Closed Bug 377926 Opened 17 years ago Closed 17 years ago

Filter on Received header working only partially

Categories

(Thunderbird :: General, defect)

x86
Windows 2000
defect
Not set
normal

Tracking

(Not tracked)

RESOLVED DUPLICATE of bug 184490

People

(Reporter: hartman, Assigned: mscott)

Details

User-Agent:       Mozilla/5.0 (Windows; U; Windows NT 5.0; en-US; rv:1.8.1.3) Gecko/20070309 Firefox/2.0.0.3
Build Identifier: version 1.5.0.10 (20070221)

Filtering against the Received hedaer works against incoming mail, however it does not work when attempting to apply against the current folder.

For example, by examining headers I find that nothing but spam comes from the IP group 216.66.53.*, so I create a filter that searches for "216.66.53." in the Receive header (action mark as junk, delete).  New mail coming with a matching IP in the Received header does get trashed, but I can not use the filter to clean out the mail from that IP that is already in my inbox.

I am using an IMAP host, not POP3.


Reproducible: Always

Steps to Reproduce:
Received header is not standard, you must create one.  (this needs to be done only once)
1. Open filters dialog.  Create new filter. 
2. First column drop-down, select "Customize" to get "Customize headers" dialog.
3. type "Received" and hit "Add"
4. Now you can select "Received" for the first drop-down.  Leave "contains" in the second.
5. In the final edit field put an IP address to match against.  Since wildcards do not work, I used "216.66.53." so as to match all mail coming from any IP in that group.
6. Action 1: set Junk status to Junk
7. Action 2: Delete Message


Actual Results:  
Any new messages coming from the matching IP group will be found in the trash folder, marked as junk.

If, however, you select the filter and press "Run Now", you get either a timeout error, or "Invalid key supplied in the SEARCH command".

Expected Results:  
cleaning out (deleting) the other spam from that IP group

Spammers regularly change subject lines and return addresses.  The source IP address is one of the most reliable methods of filtering spam.  This really should be possible.
> If, however, you select the filter and press "Run Now", you get either a
> timeout error, or "Invalid key supplied in the SEARCH command".

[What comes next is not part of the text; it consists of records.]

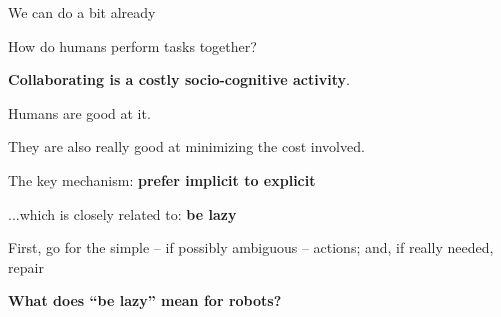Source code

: \documentclass[xcolor=table]{beamer}
\begin{document}

{

\begin{frame}{We can do a bit already}

    \begin{center}
    \end{center}

\end{frame}

}


\begin{frame}{How do humans perform tasks together?}


    \begin{center}
        {\bf Collaborating is a costly socio-cognitive activity}.

    \pause
    Humans are good at it.
        
    They are also really good at minimizing the cost
    involved.
    \pause
    
        The key mechanism: {\bf prefer implicit to explicit}

    \pause

        ...which is closely related to: {\bf be lazy}
        
        First, go for the simple -- if possibly ambiguous -- actions; and, if
        really needed, repair

    \pause
    \vspace{2cm}
    {\bf What does ``be lazy'' mean for robots?}
    \end{center}
        
\end{frame}

\end{document}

Get NSPR log for IMAP and attach log file to this bug thru "Add an attachment" link (mime-type="text/plain" if file size is accepted).
See next sites for NSPR log.
  http://www.mozilla.org/quality/mailnews/mail-troubleshoot.html#imap
  http://www.mozilla.org/projects/netlib/http/http-debugging.html
"SET NSPR_LOG_MODULES=imap:5,nsSocketTransport:5" is recommended because "timeout error" is also involved in your case. 
This is already tracked in bug 184490.
Status: UNCONFIRMED → RESOLVED
Closed: 17 years ago
Resolution: --- → DUPLICATE
(In reply to comment #2)
> *** This bug has been marked as a duplicate of bug 184490 ***

To Magnus Melin :

Because summary says "Received: header" and "partial" and IMAP, bug 184490 is suspectable (problem when multi-line header, still has problem when IMAP).
But this bug' case is filter on "IP address" in from part of Received: header, and the IP address is usually placed in first line.
(Q1) When bug 184490, problem occurs even for first line data?

This bug says "timeout error" or error of "Invalid key supplied in the SEARCH command" occurred when "Run Now" (not written in summary).
(Q2) These phenomenon are really being tracked by bug 184490?
Bug 338310 and Bug 124641 are also for filtering issue when multi-line(folded) message header.

To hartman (bug opener) :
Does your problem has relation to bug 184490, Bug 338310 or Bug 124641?
See mail source thru View/Message Source(CTRL+U). Which case is your problem?
Bug 124641 is concerned with failing to handle multi-line headers.  This is not my issue (single-line Received headers fail when filter applied after-the-fact).

Bug 338310 seems to apply to incoming messages, not merely after-the-fact applications.  I have no problems w/ incoming messages.

184490 sounds similar to my problem, except using "User-agent" header instead of "Received".  Both are "custom headers" (i.e. not included as a standard header w/ Thunderbird as distributed).  As far as I can tell, 184490 does not mention multi-line issues.  It also talks about the filters not working for views, which is also the case with me.  My issue may very well be a duplicate of 184490.

Do you guys still need the NPSR logs, or are there already some filed with 1844890?



> 184490 sounds similar to my problem, except using "User-agent" header instead
> of "Received".

Magnus Melin was absolutely right for problem described in summary.
Please watch bug 184490.   

> Do you guys still need the NPSR logs
My concern is "timeout error"/"Invalid key supplied in the SEARCH command".
If "Invalid key supplied in the SEARCH command" is always or many times issued when peoblem of bug summary, I recommend you to get NSPR log and attach log file to bug 184490, because I think your case is a good case for problem analysis.
If your "timeout error"/"Invalid key supplied in the SEARCH command" are independent from problem of this bug's summary, and if these are problem for you, get NSPR log and open new bug if required for you.
> "Invalid key supplied in the SEARCH command"
Maybe similar issue to Bug 344290 because it's fixed by patch for Bug 79767.  
> Bug 79767 – IMAP SEARCH commands include HEADER unnecessarily
If "Invalid key supplied in the SEARCH command" is always displayed in your case while filtering, DUPing to Bug 344290 may be better.
(In reply to comment #3)
> (Q1) When bug 184490, problem occurs even for first line data?

Yes, I think i used bugmail headers to test that one.